Note: this addon no longer works with the retail version of the game and is now Classic only. Do not download the non-Classic version.
Purpose
Market Watcher is an addon that scans individual items or collection of items instead of the entire auction house at once. It also (optionally) records many snapshots of the auction house for user specified items. This allows the following unique features:
- Charting of historical price data
- Indicators that show which auctions have actually sold
- Ordered buyout per unit lists, even for items with many pages, which make finding the lowest buyouts and undercutting the competition very easy/fast
- Very quickly finding, canceling and reposting undercut auctions
- Price data that is seconds old instead of hours or days
- Finding craftable items that are not currently for sale and then crafting+selling them from within the auction house window
Instead of downloading one gigantic dump of the auction house, this addon does mini-scans of individual items and summarizes the data from all pages and lists the auctions in an ordered list from cheapest to expensive.
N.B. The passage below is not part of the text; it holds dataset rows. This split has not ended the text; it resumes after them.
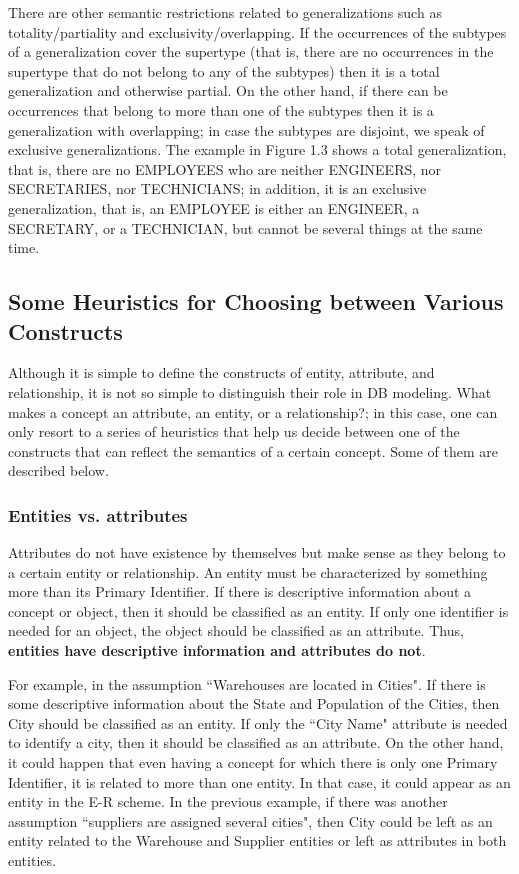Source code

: \documentclass{article}
\begin{document}
There are other semantic restrictions related to generalizations such as totality/partiality and exclusivity/overlapping.  If the occurrences of the subtypes of a generalization cover the supertype (that is, there are no occurrences in the supertype that do not belong to any of the subtypes) then it is a total generalization and otherwise partial.  On the other hand, if there can be occurrences that belong to more than one of the subtypes then it is a generalization with overlapping; in case the subtypes are disjoint, we speak of exclusive generalizations.  The example in Figure 1.3 shows a total generalization, that is, there are no EMPLOYEES who are neither ENGINEERS, nor SECRETARIES, nor TECHNICIANS; in addition, it is an exclusive generalization, that is, an EMPLOYEE is either an ENGINEER, a SECRETARY, or a TECHNICIAN, but cannot be several things at the same time.

\subsection{
Some Heuristics for Choosing between Various Constructs
}

Although it is simple to define the constructs of entity, attribute, and relationship, it is not so simple to distinguish their role in DB modeling.  What makes a concept an attribute, an entity, or a relationship?; in this case, one can only resort to a series of heuristics that help us decide between one of the constructs that can reflect the semantics of a certain concept.  Some of them are described below.

\subsubsection{Entities vs. attributes}

Attributes do not have existence by themselves but make sense as they belong to a certain entity or relationship.  An entity must be characterized by something more than its Primary Identifier.  If there is descriptive information about a concept or object, then it should be classified as an entity.  If only one identifier is needed for an object, the object should be classified as an attribute.  Thus, \textbf{entities have descriptive information and attributes do not}.

For example, in the assumption ``Warehouses are located in Cities".  If there is some descriptive information about the State and Population of the Cities, then City should be classified as an entity.  If only the ``City Name" attribute is needed to identify a city, then it should be classified as an attribute.  On the other hand, it could happen that even having a concept for which there is only one Primary Identifier, it is related to more than one entity.  In that case, it could appear as an entity in the E-R scheme.  In the previous example, if there was another assumption ``suppliers are assigned several cities", then City could be left as an entity related to the Warehouse and Supplier entities or left as attributes in both entities.
\end{document}
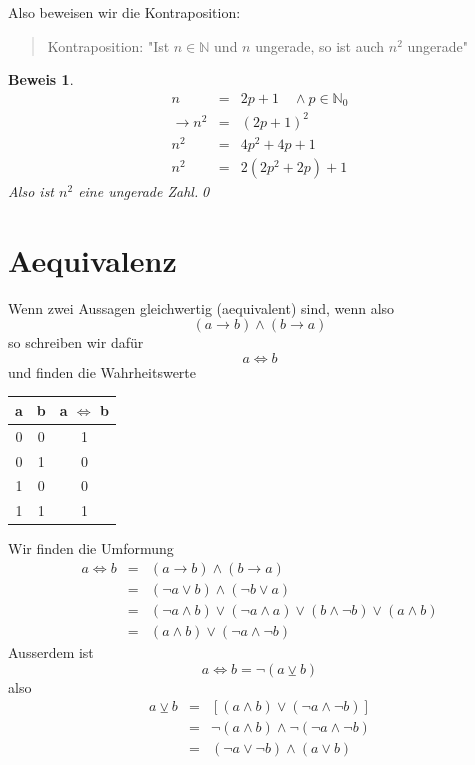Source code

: \documentclass{report}
\newtheorem{myproof}{Beweis}
\begin{document}
Also beweisen wir die Kontraposition:
\begin{quote}{Kontraposition}: "Ist $n \in \mathbb{N}$ und $n$ ungerade, so ist auch $n^2$ ungerade"\end{quote}
\begin{myproof}\begin{eqnarray} 
n &=& 2p + 1 \quad \land p \in \mathbb{N}_0 \nonumber \\
\to n^2 &=& (2p + 1)^2 \nonumber \\
n^2 &=& 4p^2 + 4p + 1 \nonumber \\
n^2 &=& 2 (2p^2 + 2p) + 1\label{eq:nungerade} \end{eqnarray}
Also ist $n^2$ eine ungerade Zahl.\qed\end{myproof}

\section{Aequivalenz}
Wenn zwei Aussagen gleichwertig (aequivalent) sind, wenn also
\begin{equation}(a \to b) \land (b \to a)\end{equation}
so schreiben wir dafür
\begin{equation}a \iff b\end{equation}
und finden die Wahrheitswerte
\begin{center}\begin{tabular}{c c | c}
a & b & a \(\iff\) b\\
\hline
0 & 0 & 1 \\
0 & 1 & 0 \\
1 & 0 & 0 \\
1 & 1 & 1 \\
\end{tabular}\end{center}
Wir finden die Umformung
\begin{eqnarray}
a \iff b &=& (a \to b) \land (b \to a)\nonumber \\
&=& (\lnot a \lor b) \land (\lnot b \lor a)\nonumber \\
&=& (\lnot a \land b) \lor (\lnot a \land a) \lor (b \land \lnot b) \lor (a \land b) \nonumber \\
&=& (a \land b) \lor (\lnot a \land \lnot b)
\end{eqnarray}
Ausserdem ist 
\begin{equation}a \iff b = \lnot (a \veebar b)\end{equation}
also
\begin{eqnarray}a \veebar b &=& [(a \land b) \lor (\lnot a \land \lnot b)] \nonumber \\
&=&\lnot(a \land b) \land \lnot (\lnot a \land \lnot b) \nonumber \\
&=&(\lnot a \lor \lnot b) \land (a \lor b)\end{eqnarray}
\end{document}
An alternative auctions list buyout window next to the scan summaries allows you to quickly find and buyout the cheapest items.
How to Use Market Watcher
Adding Items
Once you have installed Market Watcher, visit an auction house NPC and bring up the auction house window.
You will notice two new tabs: History, and Scan.
First, you need to specify which items you wish to "watch." Click the History tab, then click Add.
The Add Item window appears. Enter the name of an item you wish the addon to track, or the item id of an item. This addon needs specific information about the items it scans to function correctly, so it will need to get this information by checking the auction house for it, your inventory, your trade skills, or by silently asking the server to bring up tooltip information about an item id. The item id can be obtained by visiting a WoW database website. Simply search for the item in question and get the number in the URL, i.e. "http://www.wowhead.com/?item=34057"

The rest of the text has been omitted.